**WHAT YOU HAVE TO DO:** Among the entries that follow, how many lines contain the string "based"? Answer with that number only.

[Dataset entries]
<<<<

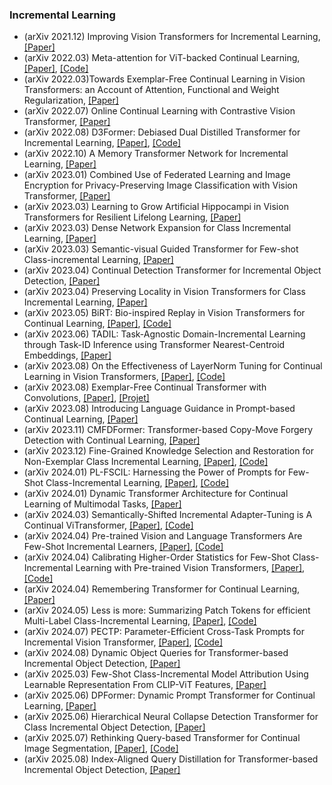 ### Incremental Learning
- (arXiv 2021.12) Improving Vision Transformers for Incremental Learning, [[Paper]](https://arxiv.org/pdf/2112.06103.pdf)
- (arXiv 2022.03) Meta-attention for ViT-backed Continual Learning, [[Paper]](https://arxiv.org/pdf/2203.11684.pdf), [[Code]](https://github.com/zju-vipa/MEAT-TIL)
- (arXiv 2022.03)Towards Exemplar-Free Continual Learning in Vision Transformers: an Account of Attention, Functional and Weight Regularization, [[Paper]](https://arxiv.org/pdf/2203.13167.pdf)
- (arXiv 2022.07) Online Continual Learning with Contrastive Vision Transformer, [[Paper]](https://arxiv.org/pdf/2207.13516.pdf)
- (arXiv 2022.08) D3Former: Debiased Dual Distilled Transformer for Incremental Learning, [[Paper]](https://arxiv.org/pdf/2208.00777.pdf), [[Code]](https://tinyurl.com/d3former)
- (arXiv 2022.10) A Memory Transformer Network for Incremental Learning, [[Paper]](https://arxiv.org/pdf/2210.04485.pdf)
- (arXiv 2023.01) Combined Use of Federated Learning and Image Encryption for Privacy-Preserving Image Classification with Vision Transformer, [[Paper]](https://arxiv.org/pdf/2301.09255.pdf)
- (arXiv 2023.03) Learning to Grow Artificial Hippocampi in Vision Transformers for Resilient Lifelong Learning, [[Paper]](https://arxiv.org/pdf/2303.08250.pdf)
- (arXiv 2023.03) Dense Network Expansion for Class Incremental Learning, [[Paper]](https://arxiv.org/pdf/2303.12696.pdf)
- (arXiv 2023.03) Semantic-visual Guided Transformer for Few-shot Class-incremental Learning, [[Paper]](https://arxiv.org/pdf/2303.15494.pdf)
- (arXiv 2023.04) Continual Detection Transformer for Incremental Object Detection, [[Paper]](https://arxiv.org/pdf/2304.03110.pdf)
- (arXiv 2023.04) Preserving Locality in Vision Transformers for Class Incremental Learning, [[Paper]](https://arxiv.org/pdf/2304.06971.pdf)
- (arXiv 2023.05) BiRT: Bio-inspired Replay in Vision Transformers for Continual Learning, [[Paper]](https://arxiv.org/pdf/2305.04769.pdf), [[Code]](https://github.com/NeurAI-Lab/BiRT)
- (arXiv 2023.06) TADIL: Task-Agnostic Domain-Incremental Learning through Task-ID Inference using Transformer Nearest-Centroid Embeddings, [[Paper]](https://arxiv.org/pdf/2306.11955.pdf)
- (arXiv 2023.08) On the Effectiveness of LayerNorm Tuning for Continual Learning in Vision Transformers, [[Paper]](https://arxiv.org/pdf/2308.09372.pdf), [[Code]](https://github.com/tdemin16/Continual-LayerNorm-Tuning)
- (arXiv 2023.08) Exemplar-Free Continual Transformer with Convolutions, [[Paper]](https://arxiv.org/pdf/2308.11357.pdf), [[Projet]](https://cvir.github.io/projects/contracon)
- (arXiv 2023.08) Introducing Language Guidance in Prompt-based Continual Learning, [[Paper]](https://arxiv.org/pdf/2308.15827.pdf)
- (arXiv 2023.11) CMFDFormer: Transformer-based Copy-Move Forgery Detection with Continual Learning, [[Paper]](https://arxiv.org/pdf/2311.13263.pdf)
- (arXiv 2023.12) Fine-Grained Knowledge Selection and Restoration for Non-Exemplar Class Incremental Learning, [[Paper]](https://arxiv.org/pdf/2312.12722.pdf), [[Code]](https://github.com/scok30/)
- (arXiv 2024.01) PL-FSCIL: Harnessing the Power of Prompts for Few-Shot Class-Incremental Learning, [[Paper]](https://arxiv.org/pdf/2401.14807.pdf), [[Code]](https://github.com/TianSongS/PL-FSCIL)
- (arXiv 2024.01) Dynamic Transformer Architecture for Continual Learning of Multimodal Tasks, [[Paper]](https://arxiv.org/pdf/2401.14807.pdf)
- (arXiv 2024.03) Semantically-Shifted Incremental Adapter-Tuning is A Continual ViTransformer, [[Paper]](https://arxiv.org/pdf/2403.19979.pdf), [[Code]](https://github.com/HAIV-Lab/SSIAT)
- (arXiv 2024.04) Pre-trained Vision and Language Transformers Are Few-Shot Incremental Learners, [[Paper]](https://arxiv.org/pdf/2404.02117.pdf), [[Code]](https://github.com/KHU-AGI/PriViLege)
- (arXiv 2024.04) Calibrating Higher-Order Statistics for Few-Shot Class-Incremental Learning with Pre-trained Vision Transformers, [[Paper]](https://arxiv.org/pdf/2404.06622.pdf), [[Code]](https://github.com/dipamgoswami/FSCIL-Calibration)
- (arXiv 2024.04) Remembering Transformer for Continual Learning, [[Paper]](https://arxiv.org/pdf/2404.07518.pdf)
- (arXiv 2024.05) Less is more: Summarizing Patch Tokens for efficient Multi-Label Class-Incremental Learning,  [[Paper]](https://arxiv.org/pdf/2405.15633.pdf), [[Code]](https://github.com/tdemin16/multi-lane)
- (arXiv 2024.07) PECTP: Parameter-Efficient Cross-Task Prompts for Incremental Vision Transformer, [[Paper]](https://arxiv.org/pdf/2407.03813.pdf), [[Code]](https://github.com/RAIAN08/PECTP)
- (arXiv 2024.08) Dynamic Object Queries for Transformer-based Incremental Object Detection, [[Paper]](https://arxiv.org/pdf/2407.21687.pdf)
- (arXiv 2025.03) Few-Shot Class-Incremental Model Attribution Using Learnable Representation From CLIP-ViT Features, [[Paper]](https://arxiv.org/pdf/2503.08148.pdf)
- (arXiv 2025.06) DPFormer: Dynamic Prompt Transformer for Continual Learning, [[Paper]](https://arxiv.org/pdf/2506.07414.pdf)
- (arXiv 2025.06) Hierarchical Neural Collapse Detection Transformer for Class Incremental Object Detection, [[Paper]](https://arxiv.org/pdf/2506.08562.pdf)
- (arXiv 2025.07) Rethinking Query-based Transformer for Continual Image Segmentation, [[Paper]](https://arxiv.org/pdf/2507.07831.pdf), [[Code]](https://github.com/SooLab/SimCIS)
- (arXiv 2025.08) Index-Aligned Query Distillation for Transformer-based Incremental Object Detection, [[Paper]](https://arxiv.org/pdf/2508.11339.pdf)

>>>>

**REPLY TO THE TASK:** 5